Nel cuore delle nostre città globalizzate, il cibo si è trasformato da fonte vitale a prodotto, da relazione a merce.
Lo recuperiamo velocemente tra scaffali iperilluminati, confezionato, processato, omologato secondo le logiche di un mercato libero egocentrico che, dietro la promessa della comodità, cela monoculture intensive, devastazione ambientale e un impoverimento progressivo della nostra consapevolezza alimentare.
Ma non è sempre stato così. E non deve per forza esserlo.
Il foraging — la raccolta consapevole e rispettosa di piante selvatiche, alimurgiche e spontanee — rappresenta non solo un gesto antico, ma un atto radicale di rottura con il pensiero unico del consumo passivo. È un ritorno all’interconnessione con i cicli vitali, agli scambi autentici con l’ambiente, a una cultura alimentare cooperativa, autosufficiente e decentralizzata.

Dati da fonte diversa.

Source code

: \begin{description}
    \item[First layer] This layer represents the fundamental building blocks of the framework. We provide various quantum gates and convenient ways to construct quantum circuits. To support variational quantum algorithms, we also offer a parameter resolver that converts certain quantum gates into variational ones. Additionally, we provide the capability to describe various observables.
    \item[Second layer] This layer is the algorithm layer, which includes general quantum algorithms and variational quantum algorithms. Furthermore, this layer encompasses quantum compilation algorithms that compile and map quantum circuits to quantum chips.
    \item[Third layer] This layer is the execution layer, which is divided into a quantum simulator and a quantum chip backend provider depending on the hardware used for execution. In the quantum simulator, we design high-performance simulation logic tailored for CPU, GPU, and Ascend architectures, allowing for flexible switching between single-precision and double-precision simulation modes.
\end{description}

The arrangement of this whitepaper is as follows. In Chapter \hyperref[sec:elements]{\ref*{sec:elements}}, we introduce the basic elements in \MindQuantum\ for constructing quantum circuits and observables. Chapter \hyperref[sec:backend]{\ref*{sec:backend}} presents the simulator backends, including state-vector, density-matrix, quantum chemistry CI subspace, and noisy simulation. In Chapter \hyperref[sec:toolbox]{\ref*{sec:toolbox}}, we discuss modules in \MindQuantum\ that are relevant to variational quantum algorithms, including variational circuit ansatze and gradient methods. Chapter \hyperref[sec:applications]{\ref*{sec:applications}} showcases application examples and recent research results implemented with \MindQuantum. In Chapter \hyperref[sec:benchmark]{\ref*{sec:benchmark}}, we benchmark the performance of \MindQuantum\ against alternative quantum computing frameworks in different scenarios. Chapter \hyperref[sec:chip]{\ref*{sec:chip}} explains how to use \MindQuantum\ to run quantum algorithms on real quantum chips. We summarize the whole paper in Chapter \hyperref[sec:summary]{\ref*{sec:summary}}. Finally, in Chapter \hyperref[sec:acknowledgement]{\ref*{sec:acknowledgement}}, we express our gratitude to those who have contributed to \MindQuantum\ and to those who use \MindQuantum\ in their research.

Orticolario 2025, con il tema Eden, invita a riscoprire proprio questa prospettiva, portando le piante alimurgiche al centro del discorso. Non più come semplice curiosità botanica, ma come simbolo di un altro possibile equilibrio tra esseri umani, natura e progetto.

Nei secoli, queste piante hanno nutrito l’uomo nei momenti di crisi, durante le carestie, nei vuoti lasciati da un sistema economico che seleziona chi può accedere al cibo e chi no. Sono la testimonianza vivente di un sapere diffuso, locale, collettivo, che sfugge alle logiche verticali del mercato e riafferma un modello circolare, ecopolicentrico, basato sulla relazione.

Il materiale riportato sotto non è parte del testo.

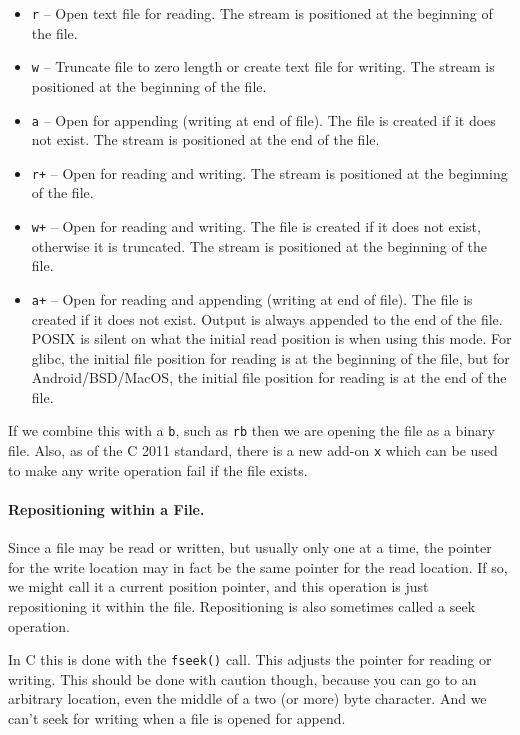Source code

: \begin{itemize}
	\item \texttt{r} -- Open text file for reading. The stream is positioned at the beginning of the file.
	\item \texttt{w} -- Truncate file to zero length or create text file for writing. The stream is positioned at the beginning of the file.
	\item \texttt{a} -- Open for appending (writing at end of file). The file is created if it does not exist. The stream is positioned at the end of the file.
	\item \texttt{r+} -- Open for reading and writing. The stream is positioned at the beginning of the file.
	\item \texttt{w+} -- Open for reading and writing. The file is created if it does not exist, otherwise it is truncated. The stream is positioned at the beginning of the file.
	\item \texttt{a+} -- Open for reading and appending (writing at end of file). The file is created if it does not exist. Output is always appended to the end of the file. POSIX is silent on what the initial read position is when using this mode. For glibc, the initial file position for reading is at the beginning of the file, but for Android/BSD/MacOS, the initial file position for reading is at the end of the file.
\end{itemize}

If we combine this with a \texttt{b}, such as \texttt{rb} then we are opening the file as a binary file. Also, as of the C 2011 standard, there is a new add-on \texttt{x} which can be used to make any write operation fail if the file exists.

\paragraph{Repositioning within a File.} Since a file may be read or written, but usually only one at a time, the pointer for the write location may in fact be the same pointer for the read location. If so, we might call it a current position pointer, and this operation is just repositioning it within the file. Repositioning is also sometimes called a seek operation.

In C this is done with the \texttt{fseek()} call. This adjusts the pointer for reading or writing. This should be done with caution though, because you can go to an arbitrary location, even the middle of a two (or more) byte character. And we can't seek for writing when a file is opened for append.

Dalle installazioni site-specific dei sette progettisti selezionati al concorso Spazi Creativi, ai prodotti artigianali e alle varietà botaniche rare, fino al mercato biologico che sottrae il cibo ai percorsi industriali, ogni scelta si muove verso un design che non produce separazione, ma alleanza.
Un esempio emblematico è la cucina di Antonia Klugmann, fondata su ingredienti locali, sulla riduzione degli sprechi e sulla relazione diretta con il paesaggio vegetale. È un approccio che restituisce al progetto — sia esso architettonico, alimentare o sociale — una dimensione etica e relazionale, lontana dall’individualismo competitivo e dall’ideologia della crescita illimitata.
Coltivare, raccogliere, progettare, nutrire: ogni gesto può rigenerare un sistema circolare di interconnessioni vitali, dove il designer non è un demiurgo, ma un facilitatore di relazioni tra specie, ambienti e comunità.
Occorre che il progetto si liberi dalle logiche piramidali e tornare a farsi strumento di altruismo, cooperazione e riconnessione con la Terra.
Non è nostalgia. È necessità evolutiva.